Graphixia

#76 The Bayeux Tapestry: The World’s First Graphic Novel?

Hiya, Graphixians.  I’ve been away for a while and wrote this post “on location” in France where I had the chance to view the Bayeux Tapestry up close and personal.* It was a marvellous experience, even with the crowds and the constructed setting, but as I looked at it I was mostly finding myself thinking of how this historical artifact fits the parameters for a graphic novel.

I’m not the first person to have this thought.  Lots of us who want to see comics taken seriously in an academic context have looked to historical examples of graphic communication as a way to validate or historicize this field of study.  What makes the Bayeux Tapestry different than examples of, for example, cave paintings, is that the tapestry combines images and text as we’ve come to expect graphic narratives to do.

The tapestry is also interesting because its narrative follows a long period of time and includes historical backstory.  It tells, as I’m sure you know, the history of the Norman Conquest of England in 1066.  It’s a fantastically detailed text; we come to understand motivation, the passage of time, intrigue, deceit, and the complexity of victory.  It’s a testament to the depth and complexity of the text that people make arguments for it both as a work of victor’s history and a challenge to the dominant narrative about Norman Conquest.  In and of itself that’s kind of cool.

I want to focus on the interplay of time in the Bayeux Tapestry, because I think it’s the element that makes this storytelling most sophisticated, thereby speaking to the way we read graphic narratives now.
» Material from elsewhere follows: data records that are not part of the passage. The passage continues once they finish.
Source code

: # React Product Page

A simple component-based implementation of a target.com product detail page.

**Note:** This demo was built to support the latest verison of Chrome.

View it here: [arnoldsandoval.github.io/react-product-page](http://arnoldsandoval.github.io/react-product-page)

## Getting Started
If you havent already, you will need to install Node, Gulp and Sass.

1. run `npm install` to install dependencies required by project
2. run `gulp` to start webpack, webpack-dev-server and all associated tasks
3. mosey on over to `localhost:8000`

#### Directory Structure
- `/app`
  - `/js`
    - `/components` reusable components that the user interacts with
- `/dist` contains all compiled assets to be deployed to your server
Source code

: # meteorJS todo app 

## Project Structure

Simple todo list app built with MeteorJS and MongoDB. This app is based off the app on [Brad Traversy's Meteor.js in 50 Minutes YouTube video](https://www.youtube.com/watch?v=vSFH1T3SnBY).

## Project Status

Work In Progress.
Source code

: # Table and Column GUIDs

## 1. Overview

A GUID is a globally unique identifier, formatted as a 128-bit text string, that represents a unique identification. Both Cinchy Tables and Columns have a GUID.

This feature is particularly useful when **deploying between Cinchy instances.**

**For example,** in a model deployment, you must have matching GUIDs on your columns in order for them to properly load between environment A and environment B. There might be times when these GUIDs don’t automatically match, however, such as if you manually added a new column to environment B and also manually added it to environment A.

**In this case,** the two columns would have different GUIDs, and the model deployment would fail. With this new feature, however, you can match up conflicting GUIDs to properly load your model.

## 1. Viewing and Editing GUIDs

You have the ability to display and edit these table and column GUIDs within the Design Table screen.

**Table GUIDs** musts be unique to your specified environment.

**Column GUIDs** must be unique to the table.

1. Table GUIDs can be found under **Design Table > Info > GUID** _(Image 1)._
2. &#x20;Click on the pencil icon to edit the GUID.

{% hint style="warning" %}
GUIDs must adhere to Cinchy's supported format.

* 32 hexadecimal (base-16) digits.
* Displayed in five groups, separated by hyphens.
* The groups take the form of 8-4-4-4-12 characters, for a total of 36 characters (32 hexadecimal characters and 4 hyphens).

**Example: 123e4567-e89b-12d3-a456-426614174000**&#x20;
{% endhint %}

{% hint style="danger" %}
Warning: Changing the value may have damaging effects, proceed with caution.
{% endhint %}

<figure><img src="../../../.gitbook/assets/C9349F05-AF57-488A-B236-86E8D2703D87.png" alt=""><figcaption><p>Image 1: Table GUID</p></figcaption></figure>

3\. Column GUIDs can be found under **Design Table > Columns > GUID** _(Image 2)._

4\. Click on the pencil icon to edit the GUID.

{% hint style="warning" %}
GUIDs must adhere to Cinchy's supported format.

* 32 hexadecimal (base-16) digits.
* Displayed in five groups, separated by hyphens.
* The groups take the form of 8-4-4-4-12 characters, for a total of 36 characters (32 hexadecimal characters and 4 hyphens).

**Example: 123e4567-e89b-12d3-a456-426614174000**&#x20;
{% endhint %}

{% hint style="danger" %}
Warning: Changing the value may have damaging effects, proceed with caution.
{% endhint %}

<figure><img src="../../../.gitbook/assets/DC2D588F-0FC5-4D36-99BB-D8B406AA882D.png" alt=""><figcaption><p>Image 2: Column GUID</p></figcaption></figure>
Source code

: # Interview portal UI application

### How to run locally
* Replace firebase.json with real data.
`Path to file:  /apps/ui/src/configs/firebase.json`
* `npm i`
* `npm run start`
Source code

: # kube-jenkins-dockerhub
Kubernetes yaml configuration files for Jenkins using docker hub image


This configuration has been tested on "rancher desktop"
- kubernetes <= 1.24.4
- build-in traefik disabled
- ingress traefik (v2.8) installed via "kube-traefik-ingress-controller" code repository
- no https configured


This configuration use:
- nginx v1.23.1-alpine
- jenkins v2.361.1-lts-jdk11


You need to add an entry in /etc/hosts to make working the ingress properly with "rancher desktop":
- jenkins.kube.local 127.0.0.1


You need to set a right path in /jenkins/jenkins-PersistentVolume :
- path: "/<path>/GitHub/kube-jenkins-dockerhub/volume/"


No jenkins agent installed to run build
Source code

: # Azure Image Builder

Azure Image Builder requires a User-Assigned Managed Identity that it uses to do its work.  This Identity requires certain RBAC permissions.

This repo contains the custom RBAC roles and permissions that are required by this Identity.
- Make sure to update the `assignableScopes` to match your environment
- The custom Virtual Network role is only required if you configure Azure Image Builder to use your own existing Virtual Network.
Notice here the order of events.  King Edward’s funeral is occurring in the central panel of the portion shown here.  This is the main event in this part of the tapestry because it moves the narrative along.  Without Edward’s death, we don’t have Harald’s betrayal and the story doesn’t roll forward.  So that’s the present moment.  But look to the right — the tapestry does not always move chronologically.  In this panel, we see the king very ill in the top portion (Harald at his side), and dead in the bottom portion.  All of this comes after the funeral scene.  The tapestry weavers seem intent on us knowing that the funeral is the central focus, with the next panel serving to explain and illustrate rather than moving the action along chronologically.

Isn’t that cool?

If you’re wondering why all this matters, that’s totally ok.  I’m not sure where I’m headed with these** observations.  But I think it’s interesting to see the depth and complexity in early graphic texts and to recognize the history of interpretation that we draw upon when we approach graphic narratives.

Also, man, I saw the Bayeux Tapestry!  And it was really cool!  So this is also a post about that.

* This should be read to mean “through a glass cabinet, mediated by careful lighting and an audio guide, and in a throng of German tourists.”

** Or any.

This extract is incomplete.